Published:December 19, 2014DOI:https://doi.org/10.1016/j.cjca.2014.12.021

      Abstract

      A 50-year-old man underwent coronary angiography for stable angina with evidence of chronic total occlusion of the right coronary artery. Chronic total occlusion recanalization was performed with implantation of 4 overlapping bioresorbable vascular scaffolds. At 12 months, elective follow-up coronary angiography documented an asymptomatic 90% in-scaffold restenosis of the right coronary artery located in the mid portion of a newly late-acquired aneurysm. To address the challenging issue introduced by the varying reference vessel diameters, a self-expandable stent was implanted.

      Résumé

      Un homme de 50 ans a subi une coronarographie pour une angine stable montrant une occlusion totale chronique de l’artère coronaire droite.

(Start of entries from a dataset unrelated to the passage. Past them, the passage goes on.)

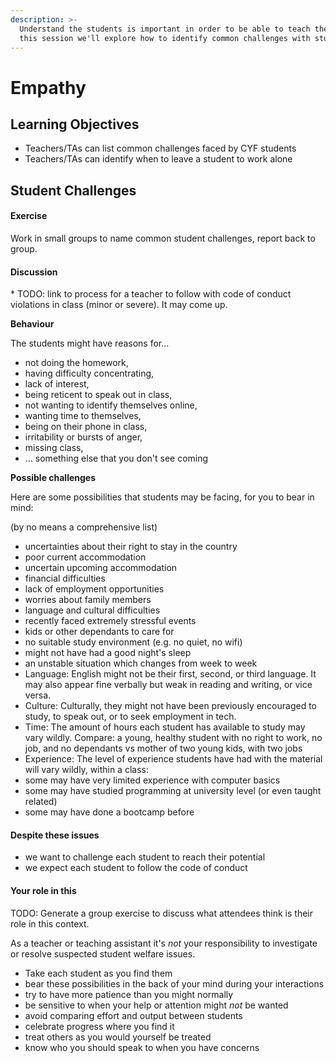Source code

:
 ```yaml
---
description: >-
  Understand the students is important in order to be able to teach them. In
  this session we'll explore how to identify common challenges with students.
---
```


# Empathy

## Learning Objectives

* Teachers/TAs can list common challenges faced by CYF students
* Teachers/TAs can identify when to leave a student to work alone

## Student Challenges

#### Exercise

Work in small groups to name common student challenges, report back to group.

#### Discussion

\* TODO: link to process for a teacher to follow with code of conduct violations in class \(minor or severe\). It may come up.

**Behaviour**

The students might have reasons for...

* not doing the homework,
* having difficulty concentrating,
* lack of interest,
* being reticent to speak out in class,
* not wanting to identify themselves online,
* wanting time to themselves,
* being on their phone in class,
* irritability or bursts of anger,
* missing class,
* ... something else that you don't see coming

**Possible challenges**

Here are some possibilities that students may be facing, for you to bear in mind:

\(by no means a comprehensive list\)

* uncertainties about their right to stay in the country
* poor current accommodation
* uncertain upcoming accommodation
* financial difficulties
* lack of employment opportunities
* worries about family members
* language and cultural difficulties
* recently faced extremely stressful events
* kids or other dependants to care for
* no suitable study environment \(e.g. no quiet, no wifi\)
* might not have had a good night's sleep
* an unstable situation which changes from week to week
* Language: English might not be their first, second, or third language. It may also appear fine verbally but weak in reading and writing, or vice versa.
* Culture: Culturally, they might not have been previously encouraged to study, to speak out, or to seek employment in tech.
* Time: The amount of hours each student has available to study may vary wildly. Compare: a young, healthy student with no right to work, no job, and no dependants vs mother of two young kids, with two jobs
* Experience: The level of experience students have had with the material will vary wildly, within a class:
* some may have very limited experience with computer basics
* some may have studied programming at university level \(or even taught related\)
* some may have done a bootcamp before

#### Despite these issues

* we want to challenge each student to reach their potential
* we expect each student to follow the code of conduct

#### Your role in this

TODO: Generate a group exercise to discuss what attendees think is their role in this context.

As a teacher or teaching assistant it's _not_ your responsibility to investigate or resolve suspected student welfare issues.

* Take each student as you find them
* bear these possibilities in the back of your mind during your interactions
* try to have more patience than you might normally
* be sensitive to when your help or attention might _not_ be wanted
* avoid comparing effort and output between students
* celebrate progress where you find it
* treat others as you would yourself be treated
* know who you should speak to when you have concerns

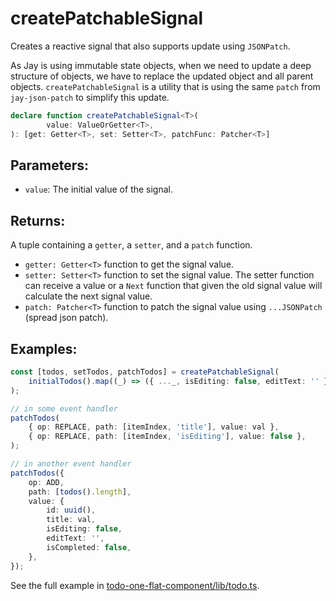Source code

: # createPatchableSignal

Creates a reactive signal that also supports update using `JSONPatch`. 

As Jay is using immutable state objects, when we need to update a deep structure of objects, we have to replace 
the updated object and all parent objects. `createPatchableSignal` is a utility that is using the same `patch` from 
`jay-json-patch` to simplify this update.

```typescript
declare function createPatchableSignal<T>(
        value: ValueOrGetter<T>,
): [get: Getter<T>, set: Setter<T>, patchFunc: Patcher<T>]
```

## Parameters:

* `value`: The initial value of the signal.

## Returns:

A tuple containing a `getter`, a `setter`, and a `patch` function.

* `getter: Getter<T>` function to get the signal value.
* `setter: Setter<T>` function to set the signal value. The setter function can receive a value or a `Next` function that
  given the old signal value will calculate the next signal value.
* `patch: Patcher<T>` function to patch the signal value using `...JSONPatch` (spread json patch). 

## Examples:

```typescript
const [todos, setTodos, patchTodos] = createPatchableSignal(
    initialTodos().map((_) => ({ ..._, isEditing: false, editText: '' })),
);

// in some event handler
patchTodos(
    { op: REPLACE, path: [itemIndex, 'title'], value: val },
    { op: REPLACE, path: [itemIndex, 'isEditing'], value: false },
);

// in another event handler
patchTodos({
    op: ADD,
    path: [todos().length],
    value: {
        id: uuid(),
        title: val,
        isEditing: false,
        editText: '',
        isCompleted: false,
    },
});
```
See the full example in [todo-one-flat-component/lib/todo.ts](../../../../examples/jay/todo-one-flat-component/lib/todo.ts).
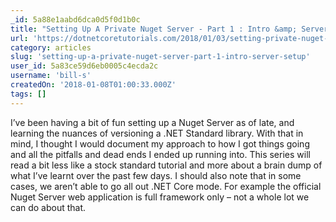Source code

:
 ```yaml
---
_id: 5a88e1aabd6dca0d5f0d1b0c
title: "Setting Up A Private Nuget Server - Part 1 : Intro &amp; Server Setup"
url: 'https://dotnetcoretutorials.com/2018/01/03/setting-private-nuget-server-part-1-intro-server-setup/'
category: articles
slug: 'setting-up-a-private-nuget-server-part-1-intro-server-setup'
user_id: 5a83ce59d6eb0005c4ecda2c
username: 'bill-s'
createdOn: '2018-01-08T01:00:33.000Z'
tags: []
---
```


I’ve been having a bit of fun setting up a Nuget Server as of late, and learning the nuances of versioning a .NET Standard library. With that in mind, I thought I would document my approach to how I got things going and all the pitfalls and dead ends I ended up running into. This series will read a bit less like a stock standard tutorial and more about a brain dump of what I’ve learnt over the past few days. I should also note that in some cases, we aren’t able to go all out .NET Core mode. For example the official Nuget Server web application is full framework only – not a whole lot we can do about that.
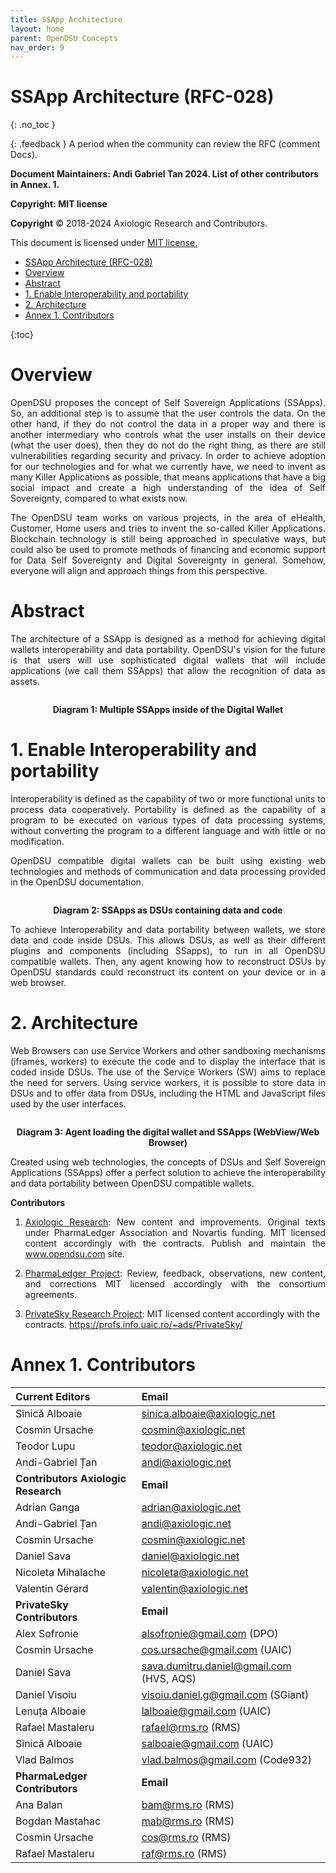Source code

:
 ```yaml
---
title: SSApp Architecture 
layout: home
parent: OpenDSU Concepts
nav_order: 9
---
```


# SSApp Architecture (RFC-028)
{: .no_toc }

{: .feedback }
A period when the community can review the RFC (comment Docs).



**Document Maintainers: Andi Gabriel Tan 2024. List of other contributors in Annex. 1.**

**Copyright: MIT license**

 **Copyright** © 2018-2024 Axiologic Research and Contributors.

This document is licensed under [MIT license.](https://en.wikipedia.org/wiki/MIT_License)
 
<!-- TOC -->
* [SSApp Architecture (RFC-028)](#ssapp-architecture-rfc-028)
* [Overview](#overview)
* [Abstract](#abstract)
* [1. Enable Interoperability and portability](#1-enable-interoperability-and-portability)
* [2. Architecture](#2-architecture)
* [Annex 1. Contributors](#annex-1-contributors)
<!-- TOC -->
{:toc}




# Overview

<p style='text-align: justify;'>OpenDSU proposes the concept of Self Sovereign Applications (SSApps). So, an additional step is to assume that the user controls the data. On the other hand, if they do not control the data in a proper way and there is another intermediary who controls what the user installs on their device (what the user does), then they do not do the right thing, as there are still vulnerabilities regarding security and privacy. In order to achieve adoption for our technologies and for what we currently have, we need to invent as many Killer Applications as possible, that means applications that have a big social impact and create a high understanding of the idea of Self Sovereignty, compared to what exists now.
</p>

<p style='text-align: justify;'>The OpenDSU team works on various projects, in the area of eHealth, Customer, Home users and tries to invent the so-called Killer Applications. Blockchain technology is still being approached in speculative ways, but could also be used to promote methods of financing and economic support for Data Self Sovereignty and Digital Sovereignty in general. Somehow, everyone will align and approach things from this perspective.
</p>

# Abstract

<p style='text-align: justify;'>The architecture of a SSApp is designed as a method for achieving digital wallets interoperability and data portability. OpenDSU's vision for the future is that users will use sophisticated digital wallets that will include applications (we call them SSApps) that allow the recognition of data as assets.
</p>

<div style="text-align:center;">
    <img alt="" src="LINK" class="imgMain" style="max-width: 69%; margin-left: 0px;"/>
    <p><b>Diagram 1: Multiple SSApps inside of the Digital Wallet</b></p>
</div>


# 1. Enable Interoperability and portability

<p style='text-align: justify;'>Interoperability is defined as the capability of two or more functional units to process data cooperatively. Portability is defined as the capability of a program to be executed on various types of data processing systems, without converting the program to a different language and with little or no modification.
</p>

<p style='text-align: justify;'>OpenDSU compatible digital wallets can be built using existing web technologies and methods of communication and data processing provided in the OpenDSU documentation.
</p>

<div style="text-align:center;">
    <img alt="" src="LINK" class="imgMain" style="max-width: 69%; margin-left: 0px;"/>
    <p><b>Diagram 2: SSApps as DSUs containing data and code</b></p>
</div>



<p style='text-align: justify;'>To achieve Interoperability and data portability between wallets, we store data and code inside DSUs. This allows DSUs, as well as their different plugins and components (including SSapps), to run in all OpenDSU compatible wallets. Then, any agent knowing how to reconstruct DSUs by OpenDSU standards could reconstruct its content on your device or in a web browser.
</p>

# 2. Architecture

<p style='text-align: justify;'>Web Browsers can use Service Workers and other sandboxing mechanisms (iframes, workers) to execute the code and to display the interface that is coded inside DSUs. The use of the Service Workers (SW) aims to replace the need for servers. Using service workers, it is possible to store data in DSUs and to offer data from DSUs, including the HTML and JavaScript files used by the user interfaces.
</p>

<div style="text-align:center;">
    <img alt="" src="LINK" class="imgMain" style="max-width: 69%; margin-left: 0px;"/>
    <p><b>Diagram 3: Agent loading the digital wallet and SSApps (WebView/Web Browser)</b></p>
</div>


<p style='text-align: justify;'>Created using web technologies, the concepts of DSUs and Self Sovereign Applications (SSApps) offer a perfect solution to achieve the interoperability and data portability between OpenDSU compatible wallets.
</p>




**Contributors**


1. <p style='text-align: justify;'><a href="www.axiologic.net">Axiologic Research</a>: New content and improvements. Original texts under PharmaLedger Association and Novartis funding. MIT licensed content accordingly with the contracts. Publish and maintain the <a href="www.opendsu.com">www.opendsu.com</a> site.

2. <p style='text-align: justify;'><a href="www.pharmaledger.eu">PharmaLedger Project</a>: Review, feedback, observations, new content, and corrections MIT licensed accordingly with the consortium agreements.


3. <a href="www.privatesky.xyz">PrivateSky Research Project</a>: MIT licensed content accordingly with the contracts. https://profs.info.uaic.ro/~ads/PrivateSky/


# Annex 1. Contributors

|**Current Editors**                  |**Email**                                 |
|:------------------------------------|:-----------------------------------------|
|Sînică Alboaie                       | sinica.alboaie@axiologic.net             |
|Cosmin Ursache                       | cosmin@axiologic.net                     |
|Teodor Lupu                          | teodor@axiologic.net                     |
|Andi-Gabriel Țan                     | andi@axiologic.net                       |
|**Contributors Axiologic Research**  | **Email**                                |
|Adrian Ganga                         | adrian@axiologic.net                     |
|Andi-Gabriel Țan                     | andi@axiologic.net                       |
|Cosmin Ursache                       | cosmin@axiologic.net                     |
|Daniel Sava                          | daniel@axiologic.net                     |
|Nicoleta Mihalache                   | nicoleta@axiologic.net                   |
|Valentin Gérard                      | valentin@axiologic.net                   |
|**PrivateSky Contributors**          |**Email**                                 |
|Alex Sofronie                        | alsofronie@gmail.com (DPO)               |
|Cosmin Ursache                       | cos.ursache@gmail.com (UAIC)             |
|Daniel Sava                          | sava.dumitru.daniel@gmail.com (HVS, AQS) |
|Daniel Visoiu                        | visoiu.daniel.g@gmail.com (SGiant)       |
|Lenuța Alboaie                       | lalboaie@gmail.com (UAIC)                |
|Rafael Mastaleru                     | rafael@rms.ro (RMS)                      |
|Sînică Alboaie                       | salboaie@gmail.com (UAIC)                |
|Vlad Balmos                          | vlad.balmos@gmail.com (Code932)          |
|**PharmaLedger Contributors**        | **Email**                                |
|Ana Balan                            | bam@rms.ro (RMS)                         |
|Bogdan Mastahac                      | mab@rms.ro (RMS)                         |
|Cosmin Ursache                       | cos@rms.ro (RMS)                         |
|Rafael Mastaleru                     | raf@rms.ro (RMS)                         |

La recanalisation de l’occlusion totale chronique a été réalisée au moyen de l’implantation de 4 endoprothèses vasculaires biorésorbables qui se chevauchent. À 12 mois, la coronarographie de suivi a démontré une resténose intrastent de 90 % asymptomatique de l’artère coronaire droite située dans la partie moyenne d’un anévrisme acquis récemment. Pour régler le problème complexe que représentent les différents diamètres vasculaires de référence, une endoprothèse auto-extensible a été implantée.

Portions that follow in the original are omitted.